JetBlue is often called “New York’s Hometown Airline,” and they live up to that name in multiple ways. With 9,000 crewmembers employed in Queens, JetBlue has a long track record as a trusted community partner. They have planted their roots in Queens with their headquarters – which they have pledged to keep in Long Island City. This investment in our borough has had a catalyzing impact that has benefitted countless small businesses. Because of that dedication, we believe JetBlue should be able to grow, so that they can continue to bring significant economic benefits to our community. 

They also support many local organizations, including: Aviation High School, a school dedicated to training future aircraft maintenance technicians, and the Variety Boys and Girls Club of Queens. We know that as JetBlue grows, they’ll have an even greater positive impact on community-based organizations.

The acquisition promises to be good for consumers as well. 

Since its first flight in 2000, JetBlue has been a low-fare disruptor – a change agent – in an industry desperately in need of it.  Studies have shown that when JetBlue enters a market with a nonstop route, legacy carriers lower their fares by 16% on average.
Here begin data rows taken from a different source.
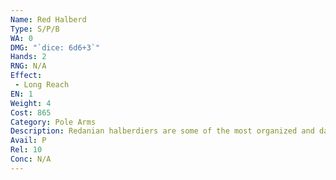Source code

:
 ```yaml
---
Name: Red Halberd
Type: S/P/B
WA: 0
DMG: "`dice: 6d6+3`"
Hands: 2
RNG: N/A
Effect:
 - Long Reach
EN: 1
Weight: 4
Cost: 865
Category: Pole Arms
Description: Redanian halberdiers are some of the most organized and dangerous soldiers in the north. Heh, These whoresons halt cavalry advances and troop charges like nothin’. Their halberd is a masterpiece. Two-me- ter pole capped with a heavy battle axe with a back spike, and a long spike on top.
Avail: P
Rel: 10
Conc: N/A
---
```

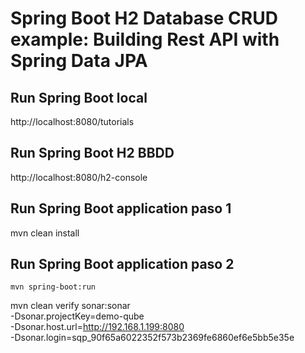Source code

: # Spring Boot H2 Database CRUD example: Building Rest API with Spring Data JPA

## Run Spring Boot local

http://localhost:8080/tutorials

## Run Spring Boot H2 BBDD

http://localhost:8080/h2-console

## Run Spring Boot application paso 1

mvn clean install

## Run Spring Boot application paso 2
```
mvn spring-boot:run
```

mvn clean verify sonar:sonar \
    -Dsonar.projectKey=demo-qube \
    -Dsonar.host.url=http://192.168.1.199:8080 \
    -Dsonar.login=sqp_90f65a6022352f573b2369fe6860ef6e5bb5e35e
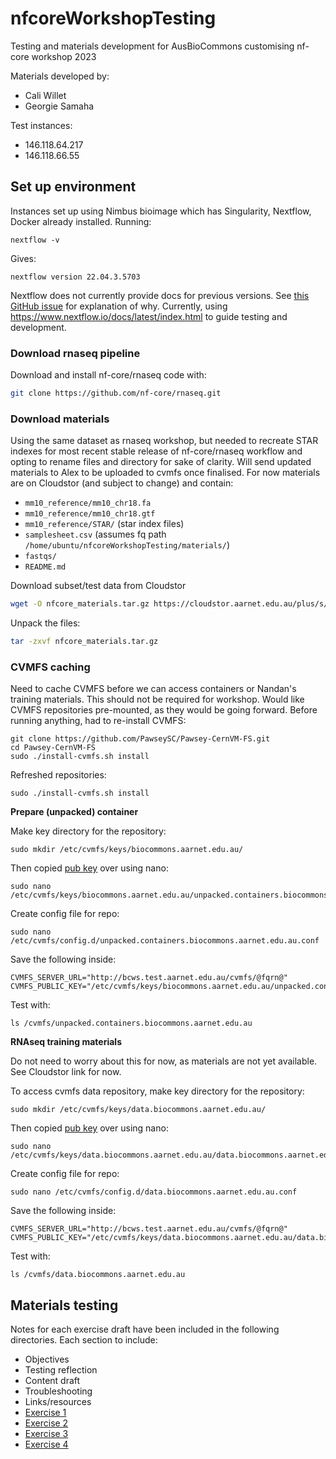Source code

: # nfcoreWorkshopTesting

Testing and materials development for AusBioCommons customising nf-core workshop 2023

Materials developed by: 
* Cali Willet
* Georgie Samaha 

Test instances:
* 146.118.64.217
* 146.118.66.55

## Set up environment 

Instances set up using Nimbus bioimage which has Singularity, Nextflow, Docker already installed. Running:

```
nextflow -v 
```
Gives:
```
nextflow version 22.04.3.5703
```

Nextflow does not currently provide docs for previous versions. See [this GitHub issue](https://github.com/nextflow-io/nextflow/issues/3458) for explanation of why. Currently, using https://www.nextflow.io/docs/latest/index.html to guide testing and development. 

### Download rnaseq pipeline 

Download and install nf-core/rnaseq code with: 

```bash
git clone https://github.com/nf-core/rnaseq.git
```

### Download materials 

Using the same dataset as rnaseq workshop, but needed to recreate STAR indexes for most recent stable release of nf-core/rnaseq workflow and opting to rename files and directory for sake of clarity. Will send updated materials to Alex to be uploaded to cvmfs once finalised. For now materials are on Cloudstor (and subject to change) and contain:

* `mm10_reference/mm10_chr18.fa` 
* `mm10_reference/mm10_chr18.gtf`
* `mm10_reference/STAR/` (star index files)
* `samplesheet.csv` (assumes fq path `/home/ubuntu/nfcoreWorkshopTesting/materials/`)
* `fastqs/`
* `README.md`

Download subset/test data from Cloudstor
```bash
wget -O nfcore_materials.tar.gz https://cloudstor.aarnet.edu.au/plus/s/gIBdDhKEwfq2j58/download
```
Unpack the files: 
```bash
tar -zxvf nfcore_materials.tar.gz
```

### CVMFS caching 

Need to cache CVMFS before we can access containers or Nandan's training materials. This should not be required for workshop. Would like CVMFS repositories pre-mounted, as they would be going forward. Before running anything, had to re-install CVMFS:

```
git clone https://github.com/PawseySC/Pawsey-CernVM-FS.git
cd Pawsey-CernVM-FS
sudo ./install-cvmfs.sh install
```

Refreshed repositories: 
```
sudo ./install-cvmfs.sh install
```

**Prepare (unpacked) container**

Make key directory for the repository: 
```
sudo mkdir /etc/cvmfs/keys/biocommons.aarnet.edu.au/
```

Then copied [pub key](https://github.com/PawseySC/Pawsey-CernVM-FS/blob/main/pubkeys/unpacked.containers.biocommons.aarnet.edu.au.pub) over using nano:
```
sudo nano /etc/cvmfs/keys/biocommons.aarnet.edu.au/unpacked.containers.biocommons.aarnet.edu.au.pub
```

Create config file for repo:
```
sudo nano /etc/cvmfs/config.d/unpacked.containers.biocommons.aarnet.edu.au.conf
```

Save the following inside:
```
CVMFS_SERVER_URL="http://bcws.test.aarnet.edu.au/cvmfs/@fqrn@"
CVMFS_PUBLIC_KEY="/etc/cvmfs/keys/biocommons.aarnet.edu.au/unpacked.containers.biocommons.aarnet.edu.au.pub"
```

Test with: 
```
ls /cvmfs/unpacked.containers.biocommons.aarnet.edu.au
```

**RNAseq training materials**

Do not need to worry about this for now, as materials are not yet available. See Cloudstor link for now. 

To access cvmfs data repository, make key directory for the repository: 
```
sudo mkdir /etc/cvmfs/keys/data.biocommons.aarnet.edu.au/
```

Then copied [pub key](https://github.com/PawseySC/Pawsey-CernVM-FS/blob/main/pubkeys/data.biocommons.aarnet.edu.au.pub) over using nano:
```
sudo nano /etc/cvmfs/keys/data.biocommons.aarnet.edu.au/data.biocommons.aarnet.edu.au.pub
```

Create config file for repo:
```
sudo nano /etc/cvmfs/config.d/data.biocommons.aarnet.edu.au.conf
```

Save the following inside:
```
CVMFS_SERVER_URL="http://bcws.test.aarnet.edu.au/cvmfs/@fqrn@"
CVMFS_PUBLIC_KEY="/etc/cvmfs/keys/data.biocommons.aarnet.edu.au/data.biocommons.aarnet.edu.au.pub"
```

Test with: 
```
ls /cvmfs/data.biocommons.aarnet.edu.au
```

## Materials testing  

Notes for each exercise draft have been included in the following directories. Each section to include: 

* Objectives 
* Testing reflection
* Content draft 
* Troubleshooting
* Links/resources
* [Exercise 1](nfcoreWorkshopTesting/exercise1/README.md)
* [Exercise 2](nfcoreWorkshopTesting/exercise2/README.md)
* [Exercise 3](nfcoreWorkshopTesting/exercise3/README.md)
* [Exercise 4](nfcoreWorkshopTesting/exercise4/README.md)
For example, when JetBlue began offering service from JFK to San Antonio, fares decreased 27%. The “JetBlue Effect” as it is called has benefited New Yorkers for over 20 years, and a combined airline means JetBlue can compete with legacy carriers on more routes to more destinations, saving consumers even more. 

Today, legacy airlines control 80% of the domestic market, and JetBlue’s acquisition of Spirit would mean more competition, expanded access to a better flying experience, and lower fares for travelers. For Queens and New York, there is no downside to more travel options and a stronger employer in our area. If the U.S. Department of Justice and New York are truly concerned with consolidation in the airline industry, they would recognize that a stronger JetBlue can better compete with the dominant airlines and create significant benefits for consumers.

The Queens Chamber of Commerce has advocated on behalf of businesses that make our community strong since 1911. JetBlue is one of those companies. The benefits of the JetBlue-Spirit merger will bring long term economic and community benefits to Queens, increase competition in a highly concentrated airline market, and benefit New Yorkers. As review of the merger moves forward, the U.S. Department of Justice and New York should change course and allow JetBlue to bring lower fares and better service to all New Yorkers and those who wish to visit the city we call home.